• [Exercise]: Repeat every record exactly, but omit the images.

• [Collected data]:
* * * * *
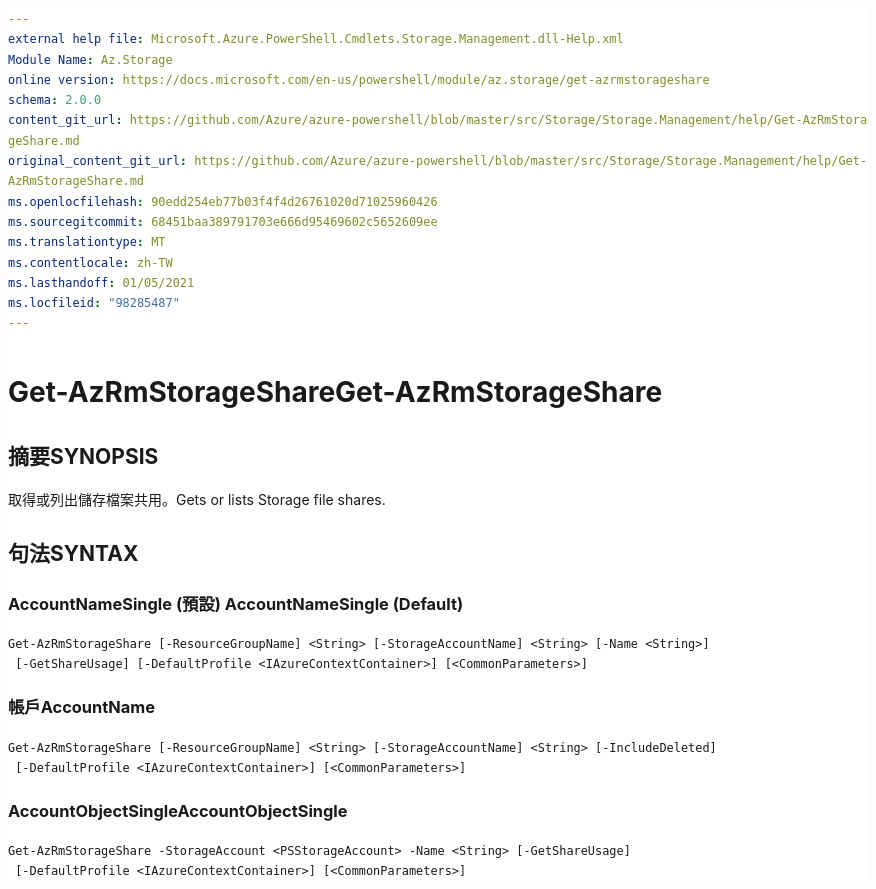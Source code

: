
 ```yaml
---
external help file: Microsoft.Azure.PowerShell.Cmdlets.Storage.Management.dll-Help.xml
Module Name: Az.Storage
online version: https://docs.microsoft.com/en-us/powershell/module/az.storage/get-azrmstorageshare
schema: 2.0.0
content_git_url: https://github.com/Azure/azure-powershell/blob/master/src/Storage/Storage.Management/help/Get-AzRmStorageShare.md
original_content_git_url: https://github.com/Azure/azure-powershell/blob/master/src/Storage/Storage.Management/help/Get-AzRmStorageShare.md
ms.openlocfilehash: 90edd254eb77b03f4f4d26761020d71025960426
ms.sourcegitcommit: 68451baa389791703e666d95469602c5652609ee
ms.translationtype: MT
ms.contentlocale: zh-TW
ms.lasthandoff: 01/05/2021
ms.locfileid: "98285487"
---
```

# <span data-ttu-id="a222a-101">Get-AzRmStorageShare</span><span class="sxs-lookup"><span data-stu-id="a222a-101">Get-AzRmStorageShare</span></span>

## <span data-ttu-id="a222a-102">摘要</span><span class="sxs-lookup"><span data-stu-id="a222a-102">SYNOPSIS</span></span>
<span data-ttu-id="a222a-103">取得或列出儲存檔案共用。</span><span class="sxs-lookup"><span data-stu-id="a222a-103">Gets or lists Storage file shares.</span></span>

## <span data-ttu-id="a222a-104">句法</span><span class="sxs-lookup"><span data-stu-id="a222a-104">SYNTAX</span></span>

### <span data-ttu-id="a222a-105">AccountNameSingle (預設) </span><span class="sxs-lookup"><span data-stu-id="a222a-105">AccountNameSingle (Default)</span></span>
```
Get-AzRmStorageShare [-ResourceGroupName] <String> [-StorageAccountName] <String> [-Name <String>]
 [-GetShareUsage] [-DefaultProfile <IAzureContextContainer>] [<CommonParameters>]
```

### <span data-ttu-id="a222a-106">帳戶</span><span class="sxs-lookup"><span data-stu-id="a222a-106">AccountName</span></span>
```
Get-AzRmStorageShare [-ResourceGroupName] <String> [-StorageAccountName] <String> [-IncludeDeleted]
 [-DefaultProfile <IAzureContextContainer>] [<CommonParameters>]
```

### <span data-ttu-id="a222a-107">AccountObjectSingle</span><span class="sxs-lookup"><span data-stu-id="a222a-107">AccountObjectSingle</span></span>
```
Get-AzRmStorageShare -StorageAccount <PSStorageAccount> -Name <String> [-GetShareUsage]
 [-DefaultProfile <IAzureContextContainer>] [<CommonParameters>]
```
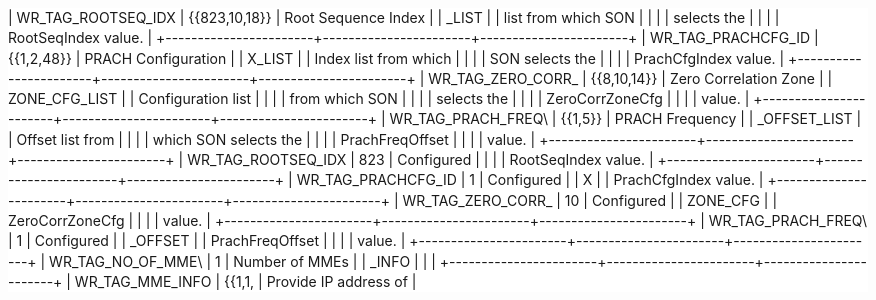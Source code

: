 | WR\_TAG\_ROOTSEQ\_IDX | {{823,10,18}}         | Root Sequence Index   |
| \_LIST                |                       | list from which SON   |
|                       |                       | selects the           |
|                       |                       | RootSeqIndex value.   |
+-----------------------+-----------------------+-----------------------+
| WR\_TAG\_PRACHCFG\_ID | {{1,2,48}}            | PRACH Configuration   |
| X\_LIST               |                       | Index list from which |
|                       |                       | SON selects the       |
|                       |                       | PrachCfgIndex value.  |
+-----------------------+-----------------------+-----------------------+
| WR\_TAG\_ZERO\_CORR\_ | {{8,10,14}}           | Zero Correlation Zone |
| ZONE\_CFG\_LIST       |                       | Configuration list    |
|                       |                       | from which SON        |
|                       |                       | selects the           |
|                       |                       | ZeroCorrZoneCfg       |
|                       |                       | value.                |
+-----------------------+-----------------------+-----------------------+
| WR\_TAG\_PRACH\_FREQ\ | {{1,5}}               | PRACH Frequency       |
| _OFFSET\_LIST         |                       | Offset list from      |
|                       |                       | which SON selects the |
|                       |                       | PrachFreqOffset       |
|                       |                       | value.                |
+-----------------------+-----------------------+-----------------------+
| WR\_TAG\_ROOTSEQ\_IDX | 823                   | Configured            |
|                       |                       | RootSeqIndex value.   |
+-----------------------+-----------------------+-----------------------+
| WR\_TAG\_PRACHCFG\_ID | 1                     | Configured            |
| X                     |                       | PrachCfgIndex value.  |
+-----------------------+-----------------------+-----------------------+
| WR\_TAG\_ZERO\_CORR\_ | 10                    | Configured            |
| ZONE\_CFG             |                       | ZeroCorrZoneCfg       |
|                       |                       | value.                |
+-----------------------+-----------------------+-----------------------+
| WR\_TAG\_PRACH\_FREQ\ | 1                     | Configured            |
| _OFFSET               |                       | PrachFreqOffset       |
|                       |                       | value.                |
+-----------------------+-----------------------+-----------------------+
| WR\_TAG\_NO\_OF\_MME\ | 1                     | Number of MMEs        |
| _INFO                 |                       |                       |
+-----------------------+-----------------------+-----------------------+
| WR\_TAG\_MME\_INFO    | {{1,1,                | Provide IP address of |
* * * * *
• [The completed task]:
Source code

:
 ```yaml
---
external help file: Microsoft.Azure.PowerShell.Cmdlets.Storage.Management.dll-Help.xml
Module Name: Az.Storage
online version: https://docs.microsoft.com/en-us/powershell/module/az.storage/get-azrmstorageshare
schema: 2.0.0
content_git_url: https://github.com/Azure/azure-powershell/blob/master/src/Storage/Storage.Management/help/Get-AzRmStorageShare.md
original_content_git_url: https://github.com/Azure/azure-powershell/blob/master/src/Storage/Storage.Management/help/Get-AzRmStorageShare.md
ms.openlocfilehash: 90edd254eb77b03f4f4d26761020d71025960426
ms.sourcegitcommit: 68451baa389791703e666d95469602c5652609ee
ms.translationtype: MT
ms.contentlocale: zh-TW
ms.lasthandoff: 01/05/2021
ms.locfileid: "98285487"
---
```

# <span data-ttu-id="a222a-101">Get-AzRmStorageShare</span><span class="sxs-lookup"><span data-stu-id="a222a-101">Get-AzRmStorageShare</span></span>

## <span data-ttu-id="a222a-102">摘要</span><span class="sxs-lookup"><span data-stu-id="a222a-102">SYNOPSIS</span></span>
<span data-ttu-id="a222a-103">取得或列出儲存檔案共用。</span><span class="sxs-lookup"><span data-stu-id="a222a-103">Gets or lists Storage file shares.</span></span>

## <span data-ttu-id="a222a-104">句法</span><span class="sxs-lookup"><span data-stu-id="a222a-104">SYNTAX</span></span>

### <span data-ttu-id="a222a-105">AccountNameSingle (預設) </span><span class="sxs-lookup"><span data-stu-id="a222a-105">AccountNameSingle (Default)</span></span>
```
Get-AzRmStorageShare [-ResourceGroupName] <String> [-StorageAccountName] <String> [-Name <String>]
 [-GetShareUsage] [-DefaultProfile <IAzureContextContainer>] [<CommonParameters>]
```

### <span data-ttu-id="a222a-106">帳戶</span><span class="sxs-lookup"><span data-stu-id="a222a-106">AccountName</span></span>
```
Get-AzRmStorageShare [-ResourceGroupName] <String> [-StorageAccountName] <String> [-IncludeDeleted]
 [-DefaultProfile <IAzureContextContainer>] [<CommonParameters>]
```

### <span data-ttu-id="a222a-107">AccountObjectSingle</span><span class="sxs-lookup"><span data-stu-id="a222a-107">AccountObjectSingle</span></span>
```
Get-AzRmStorageShare -StorageAccount <PSStorageAccount> -Name <String> [-GetShareUsage]
 [-DefaultProfile <IAzureContextContainer>] [<CommonParameters>]
```
Source code

: | WR\_TAG\_ROOTSEQ\_IDX | {{823,10,18}}         | Root Sequence Index   |
| \_LIST                |                       | list from which SON   |
|                       |                       | selects the           |
|                       |                       | RootSeqIndex value.   |
+-----------------------+-----------------------+-----------------------+
| WR\_TAG\_PRACHCFG\_ID | {{1,2,48}}            | PRACH Configuration   |
| X\_LIST               |                       | Index list from which |
|                       |                       | SON selects the       |
|                       |                       | PrachCfgIndex value.  |
+-----------------------+-----------------------+-----------------------+
| WR\_TAG\_ZERO\_CORR\_ | {{8,10,14}}           | Zero Correlation Zone |
| ZONE\_CFG\_LIST       |                       | Configuration list    |
|                       |                       | from which SON        |
|                       |                       | selects the           |
|                       |                       | ZeroCorrZoneCfg       |
|                       |                       | value.                |
+-----------------------+-----------------------+-----------------------+
| WR\_TAG\_PRACH\_FREQ\ | {{1,5}}               | PRACH Frequency       |
| _OFFSET\_LIST         |                       | Offset list from      |
|                       |                       | which SON selects the |
|                       |                       | PrachFreqOffset       |
|                       |                       | value.                |
+-----------------------+-----------------------+-----------------------+
| WR\_TAG\_ROOTSEQ\_IDX | 823                   | Configured            |
|                       |                       | RootSeqIndex value.   |
+-----------------------+-----------------------+-----------------------+
| WR\_TAG\_PRACHCFG\_ID | 1                     | Configured            |
| X                     |                       | PrachCfgIndex value.  |
+-----------------------+-----------------------+-----------------------+
| WR\_TAG\_ZERO\_CORR\_ | 10                    | Configured            |
| ZONE\_CFG             |                       | ZeroCorrZoneCfg       |
|                       |                       | value.                |
+-----------------------+-----------------------+-----------------------+
| WR\_TAG\_PRACH\_FREQ\ | 1                     | Configured            |
| _OFFSET               |                       | PrachFreqOffset       |
|                       |                       | value.                |
+-----------------------+-----------------------+-----------------------+
| WR\_TAG\_NO\_OF\_MME\ | 1                     | Number of MMEs        |
| _INFO                 |                       |                       |
+-----------------------+-----------------------+-----------------------+
| WR\_TAG\_MME\_INFO    | {{1,1,                | Provide IP address of |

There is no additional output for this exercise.